Além de tudo isso, seríamos acompanhados por dois guias e teríamos um ônibus de apoio.

A ansiedade no dia era enorme! Encontramos o nosso grupo cedinho (no total, éramos 10 pessoas) e seguimos de ônibus até o ponto de partida do trecho que seria feito pedalando.

Uma vez equipados, pegamos nossas bicicletas e depois das instruções, estávamos prontos!


Estava na hora de explorar os 68km de natureza e do desconhecido!!

Altitude inicial: 4.700m.

Os primeiros 20km foram em estrada asfaltada, o que para mim funcionou para me adaptar à bike e ao frio, que ainda estava fazendo companhia.

A boa surpresa é que nenhum de nós sofreu por causa da altitude.

A partir do km 20, seria um novo desafio: todo o restante do percurso seria por uma estrada de cascalho. Pedras soltas, areia e, diferente do trecho inicial, uma única via. Ou seja, seria preciso dividir o espaço com a passagem eventual de outros veículos. 

A cada 6 / 8 km, uma parada para reunir o grupo, ouvir as informações sobre o trecho seguinte e 'reabastecer'. Eu tinha tomado um café da manhã reforçado e uma dose de insulina de jejum 30% menor do que a minha dose padrão. Nestas paradas, bebia um gole do isotônico que recebemos antes da largada, mesmo sabendo que continha açúcar: preferi garantir uma reserva a correr o risco de uma hipoglicemia.

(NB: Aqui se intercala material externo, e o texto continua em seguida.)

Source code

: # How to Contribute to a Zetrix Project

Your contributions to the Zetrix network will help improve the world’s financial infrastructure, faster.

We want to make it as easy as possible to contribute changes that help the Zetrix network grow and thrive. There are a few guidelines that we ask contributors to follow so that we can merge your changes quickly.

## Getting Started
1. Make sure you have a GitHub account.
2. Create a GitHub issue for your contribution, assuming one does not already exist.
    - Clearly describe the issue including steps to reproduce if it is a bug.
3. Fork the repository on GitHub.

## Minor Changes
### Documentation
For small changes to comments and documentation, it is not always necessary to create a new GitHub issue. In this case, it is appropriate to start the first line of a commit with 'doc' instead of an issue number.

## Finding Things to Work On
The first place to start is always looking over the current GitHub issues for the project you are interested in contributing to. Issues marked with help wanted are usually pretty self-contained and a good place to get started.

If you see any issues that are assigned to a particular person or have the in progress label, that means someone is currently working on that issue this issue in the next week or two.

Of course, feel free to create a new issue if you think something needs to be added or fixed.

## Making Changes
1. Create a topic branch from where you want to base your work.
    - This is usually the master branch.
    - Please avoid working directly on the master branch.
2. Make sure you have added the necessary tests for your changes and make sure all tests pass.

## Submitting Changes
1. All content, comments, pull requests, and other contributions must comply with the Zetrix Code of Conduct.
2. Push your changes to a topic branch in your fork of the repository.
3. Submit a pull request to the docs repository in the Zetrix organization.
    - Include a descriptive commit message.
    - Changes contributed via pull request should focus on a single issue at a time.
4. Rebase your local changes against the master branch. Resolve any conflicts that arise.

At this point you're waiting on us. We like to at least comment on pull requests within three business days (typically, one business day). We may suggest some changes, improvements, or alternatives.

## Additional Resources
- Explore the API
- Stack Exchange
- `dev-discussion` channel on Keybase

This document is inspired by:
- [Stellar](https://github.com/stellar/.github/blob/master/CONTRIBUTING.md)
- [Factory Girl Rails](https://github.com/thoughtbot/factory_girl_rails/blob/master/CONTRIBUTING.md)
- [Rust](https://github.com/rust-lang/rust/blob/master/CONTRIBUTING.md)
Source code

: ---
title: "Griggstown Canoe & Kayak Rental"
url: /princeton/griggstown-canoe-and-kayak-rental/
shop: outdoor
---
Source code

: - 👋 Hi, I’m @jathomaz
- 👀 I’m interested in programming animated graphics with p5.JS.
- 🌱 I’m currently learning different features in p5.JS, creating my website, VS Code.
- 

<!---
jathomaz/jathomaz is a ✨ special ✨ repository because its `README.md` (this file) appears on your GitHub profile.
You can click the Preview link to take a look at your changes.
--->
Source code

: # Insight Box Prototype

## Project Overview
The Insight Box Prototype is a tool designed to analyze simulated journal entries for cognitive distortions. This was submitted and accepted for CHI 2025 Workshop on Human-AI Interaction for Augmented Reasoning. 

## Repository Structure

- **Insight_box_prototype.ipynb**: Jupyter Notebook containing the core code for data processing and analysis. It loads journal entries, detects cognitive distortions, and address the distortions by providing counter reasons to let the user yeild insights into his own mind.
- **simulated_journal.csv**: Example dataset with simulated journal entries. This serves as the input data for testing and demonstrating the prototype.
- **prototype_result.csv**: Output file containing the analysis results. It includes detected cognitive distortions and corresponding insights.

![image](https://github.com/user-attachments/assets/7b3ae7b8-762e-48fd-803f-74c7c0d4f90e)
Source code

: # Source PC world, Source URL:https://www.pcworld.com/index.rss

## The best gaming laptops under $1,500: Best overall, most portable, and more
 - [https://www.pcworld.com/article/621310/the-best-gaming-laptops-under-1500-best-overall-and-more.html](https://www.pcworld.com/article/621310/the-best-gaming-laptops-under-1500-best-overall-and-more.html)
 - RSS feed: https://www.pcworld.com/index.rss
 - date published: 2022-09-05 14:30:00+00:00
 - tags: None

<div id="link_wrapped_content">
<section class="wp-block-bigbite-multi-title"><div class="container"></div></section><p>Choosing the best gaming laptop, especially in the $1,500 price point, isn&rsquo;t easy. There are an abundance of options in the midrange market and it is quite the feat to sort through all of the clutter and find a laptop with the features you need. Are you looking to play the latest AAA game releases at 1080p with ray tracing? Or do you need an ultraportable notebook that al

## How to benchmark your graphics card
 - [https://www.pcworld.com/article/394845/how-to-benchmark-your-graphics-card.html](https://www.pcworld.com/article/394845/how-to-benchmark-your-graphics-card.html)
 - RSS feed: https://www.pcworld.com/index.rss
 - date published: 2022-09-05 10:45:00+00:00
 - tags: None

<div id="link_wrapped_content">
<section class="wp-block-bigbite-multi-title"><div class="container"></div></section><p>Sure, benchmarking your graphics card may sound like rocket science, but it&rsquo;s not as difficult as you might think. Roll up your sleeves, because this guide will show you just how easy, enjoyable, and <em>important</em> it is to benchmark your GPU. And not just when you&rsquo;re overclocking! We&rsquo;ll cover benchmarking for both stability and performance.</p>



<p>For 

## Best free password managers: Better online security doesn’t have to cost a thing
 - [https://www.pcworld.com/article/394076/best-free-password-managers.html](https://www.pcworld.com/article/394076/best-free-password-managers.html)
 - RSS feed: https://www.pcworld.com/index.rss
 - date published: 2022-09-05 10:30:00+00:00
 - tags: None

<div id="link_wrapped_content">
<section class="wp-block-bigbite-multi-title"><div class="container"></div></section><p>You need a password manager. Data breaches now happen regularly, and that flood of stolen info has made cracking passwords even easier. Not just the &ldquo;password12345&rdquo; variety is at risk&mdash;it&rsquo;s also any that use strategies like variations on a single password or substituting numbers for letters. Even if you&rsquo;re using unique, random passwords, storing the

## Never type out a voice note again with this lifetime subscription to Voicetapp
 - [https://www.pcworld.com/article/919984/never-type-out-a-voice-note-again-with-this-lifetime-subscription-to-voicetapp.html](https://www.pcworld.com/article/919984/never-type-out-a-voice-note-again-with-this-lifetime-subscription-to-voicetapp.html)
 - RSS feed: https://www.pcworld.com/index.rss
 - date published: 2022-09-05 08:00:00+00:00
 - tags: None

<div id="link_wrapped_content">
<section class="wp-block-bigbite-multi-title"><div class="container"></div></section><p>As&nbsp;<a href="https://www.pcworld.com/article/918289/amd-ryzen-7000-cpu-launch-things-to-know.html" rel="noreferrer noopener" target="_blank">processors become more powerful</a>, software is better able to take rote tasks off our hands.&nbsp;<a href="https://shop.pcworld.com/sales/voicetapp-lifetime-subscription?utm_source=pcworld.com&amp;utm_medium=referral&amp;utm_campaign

A cada etapa concluída, uma comemoração e um furo no dedinho para ver como meu doce estava se comportando. 

Durante todo o trecho percorrido, a minha concentração foi absoluta! Não tinha espaço para qualquer deslize. 

Dos 68km totais, os 10km de subida foram feitos por todo o grupo de ônibus.

No meio do caminho, o inesperado, mesmo sabendo que havia o risco: uma amiga caiu. A apreensão foi grande! A lente dos óculos escuros que ela usava quebrou e fez um corte no supercílio. 
Os primeiros socorros foram feitos pelo guia de um outro grupo e logo depois, por um de nossos guias. 
O problema foi que a ambulância, que deveria estar a postos em algum ponto da rodovia, não estava em lugar nenhum! Apesar dela precisar voltar para La Paz, acabou ficando com a gente até o final. 

Decidi medir a glicemia depois do susto e, como eu imaginava, tinha dado um baita pico: 308 mg/dL.
Enquanto esperávamos até que tudo estivesse resolvido, sabia que o meu doce também ia começar a voltar ao normal. Mas cheguei a questionar se continuaria pedalando ou se iria no ônibus... 

Enfim, depois de mais ou menos uma hora e sabendo que ela estava bem, apesar do incômodo pelo corte, seguimos e eu vi que dava para continuar de bike. 
Como os meninos perceberam que eu tinha ficado meio hesitante, com a decisão por seguir em frente eles foram me escoltando por um tempo. 
Super obrigada meus queridos, fez muita diferença!

Nesse ponto, o sol já tinha aparecido. O dia ficou mais agradável e pudemos tirar parte das roupas de frio que estavam por baixo da roupa de proteção. 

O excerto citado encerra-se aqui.